__Entries supplied__:
----
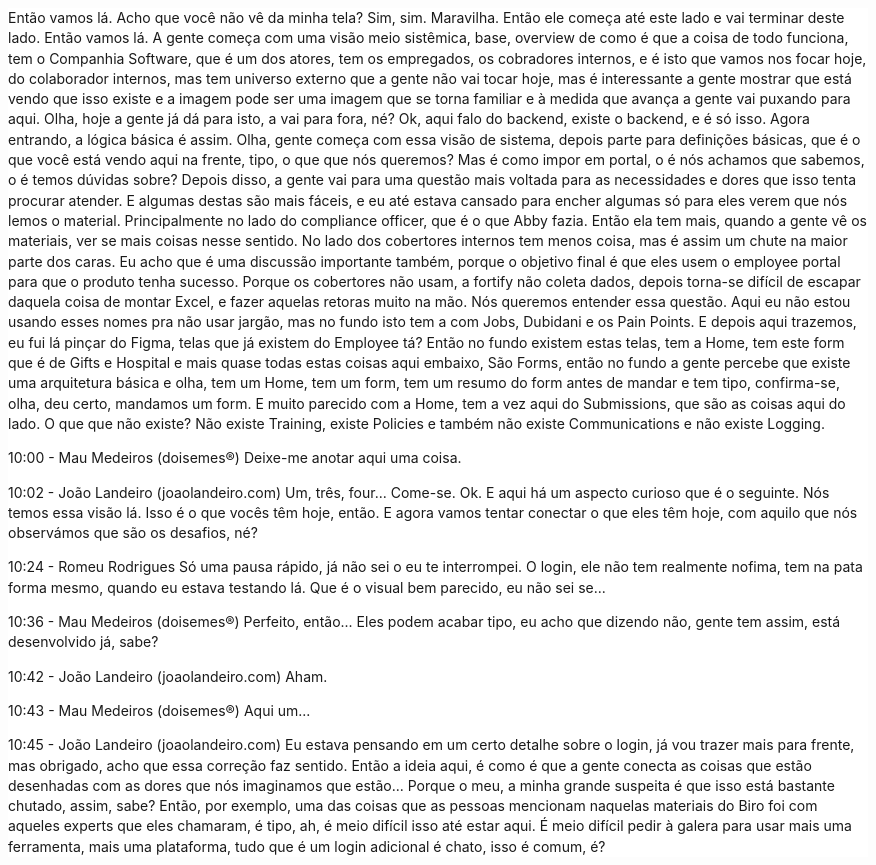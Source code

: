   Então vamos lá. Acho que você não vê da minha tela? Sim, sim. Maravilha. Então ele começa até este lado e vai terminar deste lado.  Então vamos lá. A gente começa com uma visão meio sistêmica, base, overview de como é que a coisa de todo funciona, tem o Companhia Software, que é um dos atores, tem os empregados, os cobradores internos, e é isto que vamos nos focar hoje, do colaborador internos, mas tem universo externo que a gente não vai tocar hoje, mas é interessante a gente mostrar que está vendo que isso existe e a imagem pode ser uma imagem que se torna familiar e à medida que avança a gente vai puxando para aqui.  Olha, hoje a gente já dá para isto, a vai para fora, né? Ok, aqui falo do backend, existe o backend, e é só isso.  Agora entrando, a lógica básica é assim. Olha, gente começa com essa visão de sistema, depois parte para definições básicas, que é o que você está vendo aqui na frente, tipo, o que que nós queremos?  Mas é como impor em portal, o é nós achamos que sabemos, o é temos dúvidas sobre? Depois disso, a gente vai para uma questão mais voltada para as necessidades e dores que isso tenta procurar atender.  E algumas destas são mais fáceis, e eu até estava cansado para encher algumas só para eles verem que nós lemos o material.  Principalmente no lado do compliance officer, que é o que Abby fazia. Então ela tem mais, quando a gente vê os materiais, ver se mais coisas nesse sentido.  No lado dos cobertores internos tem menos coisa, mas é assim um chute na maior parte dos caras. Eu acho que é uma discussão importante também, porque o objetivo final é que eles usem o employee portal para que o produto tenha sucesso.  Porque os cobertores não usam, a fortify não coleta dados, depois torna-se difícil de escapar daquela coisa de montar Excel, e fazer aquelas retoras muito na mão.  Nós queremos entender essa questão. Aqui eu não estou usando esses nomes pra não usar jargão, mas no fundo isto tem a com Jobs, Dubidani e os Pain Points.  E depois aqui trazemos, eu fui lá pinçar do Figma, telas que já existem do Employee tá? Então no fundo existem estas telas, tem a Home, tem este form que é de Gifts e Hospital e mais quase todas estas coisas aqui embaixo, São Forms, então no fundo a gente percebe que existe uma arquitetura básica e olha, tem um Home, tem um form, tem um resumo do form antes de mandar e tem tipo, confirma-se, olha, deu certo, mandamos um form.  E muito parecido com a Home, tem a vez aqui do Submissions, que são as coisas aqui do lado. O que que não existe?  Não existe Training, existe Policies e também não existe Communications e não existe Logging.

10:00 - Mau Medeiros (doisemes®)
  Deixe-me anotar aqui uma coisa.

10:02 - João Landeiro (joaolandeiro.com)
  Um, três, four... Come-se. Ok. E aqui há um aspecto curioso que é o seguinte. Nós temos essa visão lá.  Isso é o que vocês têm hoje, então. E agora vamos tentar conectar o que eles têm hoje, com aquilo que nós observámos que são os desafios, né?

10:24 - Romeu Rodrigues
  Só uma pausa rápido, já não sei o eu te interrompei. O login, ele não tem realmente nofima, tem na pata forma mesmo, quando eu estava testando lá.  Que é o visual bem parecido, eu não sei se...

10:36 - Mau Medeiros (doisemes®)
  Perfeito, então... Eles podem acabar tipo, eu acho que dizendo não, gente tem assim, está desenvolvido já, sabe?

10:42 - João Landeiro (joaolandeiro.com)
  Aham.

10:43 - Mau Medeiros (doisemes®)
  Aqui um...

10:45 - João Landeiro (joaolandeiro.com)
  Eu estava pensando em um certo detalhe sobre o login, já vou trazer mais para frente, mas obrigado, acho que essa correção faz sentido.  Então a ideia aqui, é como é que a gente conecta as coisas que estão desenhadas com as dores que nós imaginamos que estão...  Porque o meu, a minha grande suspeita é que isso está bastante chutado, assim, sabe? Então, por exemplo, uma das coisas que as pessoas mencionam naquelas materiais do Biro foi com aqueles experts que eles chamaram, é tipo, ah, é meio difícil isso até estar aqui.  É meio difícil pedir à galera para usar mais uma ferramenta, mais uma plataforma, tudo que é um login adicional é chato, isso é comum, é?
----
__Aim of the exercise__: Repeat word for word the lines above that run from the line containing "Deixe-me anotar aqui uma coisa." through the line containing "10:45 - João Landeiro (joaolandeiro.com)", both ends included, and nothing else.

__Response to the exercise__:
  Deixe-me anotar aqui uma coisa.

10:02 - João Landeiro (joaolandeiro.com)
  Um, três, four... Come-se. Ok. E aqui há um aspecto curioso que é o seguinte. Nós temos essa visão lá.  Isso é o que vocês têm hoje, então. E agora vamos tentar conectar o que eles têm hoje, com aquilo que nós observámos que são os desafios, né?

10:24 - Romeu Rodrigues
  Só uma pausa rápido, já não sei o eu te interrompei. O login, ele não tem realmente nofima, tem na pata forma mesmo, quando eu estava testando lá.  Que é o visual bem parecido, eu não sei se...

10:36 - Mau Medeiros (doisemes®)
  Perfeito, então... Eles podem acabar tipo, eu acho que dizendo não, gente tem assim, está desenvolvido já, sabe?

10:42 - João Landeiro (joaolandeiro.com)
  Aham.

10:43 - Mau Medeiros (doisemes®)
  Aqui um...

10:45 - João Landeiro (joaolandeiro.com)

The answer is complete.